• **Problem requirements**: Set down precisely the lines from the line with "optional but appreciated." through the end of the material, inclusive, and no pictures.

╭─ Extracted data

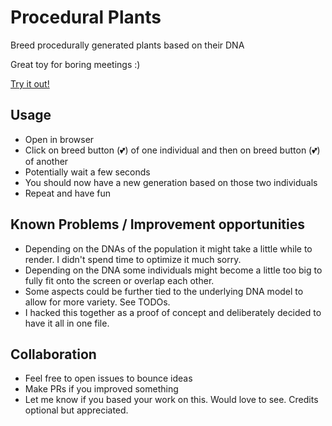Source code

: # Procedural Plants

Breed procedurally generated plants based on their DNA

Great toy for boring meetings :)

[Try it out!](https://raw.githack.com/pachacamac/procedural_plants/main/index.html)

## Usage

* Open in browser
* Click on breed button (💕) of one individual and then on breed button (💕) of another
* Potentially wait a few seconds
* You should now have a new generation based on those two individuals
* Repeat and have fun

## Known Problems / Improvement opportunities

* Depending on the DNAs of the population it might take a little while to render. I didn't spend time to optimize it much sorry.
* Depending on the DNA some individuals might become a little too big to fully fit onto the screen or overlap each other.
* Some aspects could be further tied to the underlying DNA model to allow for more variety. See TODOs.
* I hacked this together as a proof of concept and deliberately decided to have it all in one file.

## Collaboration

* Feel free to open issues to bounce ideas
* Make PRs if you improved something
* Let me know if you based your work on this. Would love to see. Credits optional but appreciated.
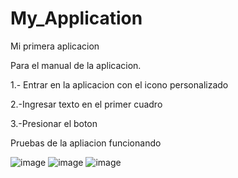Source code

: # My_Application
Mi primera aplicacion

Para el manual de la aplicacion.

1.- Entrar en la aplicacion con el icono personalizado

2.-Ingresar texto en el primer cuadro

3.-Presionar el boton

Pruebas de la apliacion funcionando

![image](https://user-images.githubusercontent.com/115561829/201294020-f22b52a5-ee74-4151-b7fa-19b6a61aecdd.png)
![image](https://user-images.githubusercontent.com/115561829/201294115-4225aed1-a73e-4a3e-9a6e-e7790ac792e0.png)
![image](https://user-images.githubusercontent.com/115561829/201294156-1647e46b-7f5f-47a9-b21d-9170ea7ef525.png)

╰─

• **Answer for this exercise**:
* Let me know if you based your work on this. Would love to see. Credits optional but appreciated.
Source code

: # My_Application
Mi primera aplicacion

Para el manual de la aplicacion.

1.- Entrar en la aplicacion con el icono personalizado

2.-Ingresar texto en el primer cuadro

3.-Presionar el boton

Pruebas de la apliacion funcionando

![image](https://user-images.githubusercontent.com/115561829/201294020-f22b52a5-ee74-4151-b7fa-19b6a61aecdd.png)
![image](https://user-images.githubusercontent.com/115561829/201294115-4225aed1-a73e-4a3e-9a6e-e7790ac792e0.png)
![image](https://user-images.githubusercontent.com/115561829/201294156-1647e46b-7f5f-47a9-b21d-9170ea7ef525.png)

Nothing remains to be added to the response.